小6の遠足と卒業旅行で来たって!ホントに。


小6の遠足で来て楽しかったから、卒業旅行で来たのだ。

当然この日だって小学生たちがウヨウヨ遊んでる。


そんなに小学生たちの平和を乱したいのか。


バスから飛ぶように降りてゆくクラスメイトたち。

そんな光景をぼんやり見ている。


「どうしたよ?行かないのか?」とフテブテ君が声をかけてきた。


「え?ああ、ちょっとバス酔いした」と適当に答える。

「パンも食ってないもんな。じゃ休んでた方がいいな」と言ってバスから出てゆくフテブテ君。


僕は座席に深々と座り直し、目を閉じる。

中途半端、か。
さっき女教師に言われたことが頭の中で反芻する。

3ヶ月前までは何も疑問なんてなかった。

ただ全てくだらないと思っていた。


でもそうではなかった。



少し眠ってしまったらしく、ドヤドヤとした声が聞こえてきて目を覚ました。

フテブテ君の他数名がバスに乗り込んできた。

みんなビショビショに濡れていた。

ここのアスレチックには池にアスレチックが設置された水上にコースがあり、失敗するとビショビショになるのだ。こいつらのように。


「ちょっとビショビショじゃんよ」と僕は驚いた。

「こいつが押すんだもんよ」

「なに言ってんだ、おめーが押したからだろ」

とみんなでヤイヤイ言い合っている。


ふとブルーハーツのTRAINーTRAINの冒頭が頭を過ぎった。


ここは天国じゃないんだ
かといって地獄でもない
いい奴ばかりじゃないけど
悪い奴ばかりでもない


「まだ気分悪いか?」とフテブテ君は僕に聞いた。

「うん、もう大丈夫」と僕は答えた。


ここで終わってくれれば大団円なのだが、終わらないのがこの学校。

みんなで他のクラスメートたちが遊んでるところに向かっている途中、事件は起こった。

ふざけ半分で歩いていたフテブテ君が他のクラスの生徒とぶつかった。


その相手が悪かった。
ほとんど学校行ってない僕でも知ってるワルだ。

なんとかフトシ君。
暴飲暴食とかいう暴走族の頭という話だ。


フテブテ君とフトシ君はいきなり臨戦体勢。

お互いの胸ぐらを掴み合ってメンチ切ってる。

ちょっ待った待った!
僕は2人の間に割って入った。

「ちょっ、待って!こんなとこで喧嘩すんなって」

だがフトシ君は僕を押しのけ、再びフテブテ君の胸ぐらを掴む。フテブテ君も応戦する。

次第にギャラリーが増えてくる。やばい。

僕はクラスメートに先生呼んで来るように頼んだ。

そして僕はフトシ君を後ろから羽交い締めにし、そのまま背中から倒し、すぐさまフテブテ君を押さえた。
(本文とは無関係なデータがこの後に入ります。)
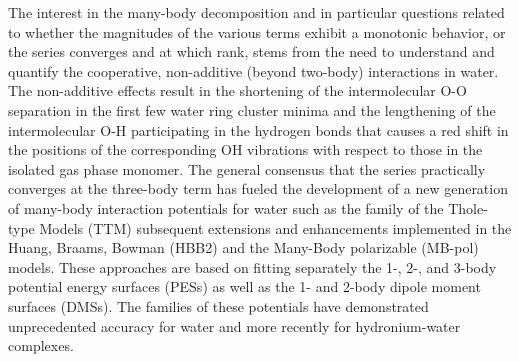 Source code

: \documentclass[11pt, proquest]{uwthesis}[2020/02/24]
\begin{document}
\par The interest in the many-body decomposition and in particular questions related to whether the magnitudes of the various terms exhibit a monotonic behavior, or the series converges and at which rank, stems from the need to understand and quantify the cooperative, non-additive (beyond two-body) interactions in water. The non-additive effects result in the shortening of the intermolecular O-O separation in the first few water ring cluster minima\autocite{xantheas_ab_1993, miliordos_optimal_2013} and the lengthening of the intermolecular O-H participating in the hydrogen bonds that causes a red shift in the positions of the corresponding OH vibrations with respect to those in the isolated gas phase monomer.\autocite{burnham_formation_2002} The general consensus that the series practically converges at the three-body term has fueled the development of a new generation of many-body interaction potentials for water such as the family of the Thole-type Models (TTM)\autocite{burnham_parametrization_1999, burnham_development_2002, burnham_development_2002-1, fanourgakis_flexible_2006, fanourgakis_development_2008} subsequent extensions and enhancements implemented in the Huang, Braams, Bowman (HBB2)\autocite{shank_accurate_2009, wang_towards_2010} and the Many-Body polarizable (MB-pol)\autocite{babin_toward_2012, babin_development_2013, babin_development_2013-1, babin_development_2014} models. These approaches are based on fitting separately the 1-, 2-, and 3-body potential energy surfaces (PESs) as well as the 1- and 2-body dipole moment surfaces (DMSs). The families of these potentials have demonstrated unprecedented accuracy for water\autocite{babin_development_2013, babin_development_2014, paesani_quantum_2007} and more recently for hydronium-water complexes\autocite{heindel_benchmark_2018}.
\end{document}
「むやみやたらな暴力はよせって言ったよな!自分が後悔するんだぞ!」


ようやくフテブテ君が落ち着きを取り戻してゆく。


「コラッ!なにやってんだ!」

クラスメートが呼びに行った先生もようやく来たか。

「おい、お前!何やってんだ!何ケンカしてんだ!おい!」そう言って先生は僕に詰め寄ってきた。


えぇっ!俺が?
「いや、俺はケンカ止めてたんですよ!」と僕は抗議した。

「嘘つくな!ケガしてんじゃねーか!」

ハッとして、さっき倒したフトシ君の方を見る。

そこには腰を押さえて苦悶しているフトシ君の姿があった。


そして僕は2回目の停学を受けることになったのである。

ハイスクール落ガキ「社会科見学1」

2010年01月11日 | 思い出
なんだか今までの2週間あまりが嘘のように、いきなりクラスに溶け込めてしまった僕。


これで休み時間に寝たくもないのに寝たフリしなくて良いんだ。


いやぁ、停学もなってみるもんだね。


そして相変わらずなフテブテ君とアホな話しをしながら、僕らが社会科見学に向かった先は・・


とあるパン工場。



あのう、ここ小3の社会科見学で来たんですけど。


「なぁ」と僕はフテブテ君に言った。「俺ここ小学生の時に来たわ」


「マジか。パンもらえた?」とフテブテ君。


そうして200人近い高校1年生相手に、やけにテンションの高い工場長がパンを作る過程を説明してゆく。


もちろんほぼ誰も真剣に聞いてやしない。

そんな僕らの態度を見て担任の女教師が吠える。

「ねぇ!あんたたちっ!ちゃんと工場長の話しを聞きなさいよ!!ほら!イースト菌よ!ほら見なさいよ!あんたたちィィィ!」


いちばん工場長の邪魔をしてる女教師。


 
そうこうしていると、遥か後ろに他の学校からの見学生が見える。

そう、たくさんの小学生たちが。


見学時間をズラしてるものの、やはり折り返して戻る時に接近してしまう。


明らかに我々の個性的な容姿を見て恐怖を抱いてる小学生たち。そして完全に警戒体勢に入る引率の先生たち。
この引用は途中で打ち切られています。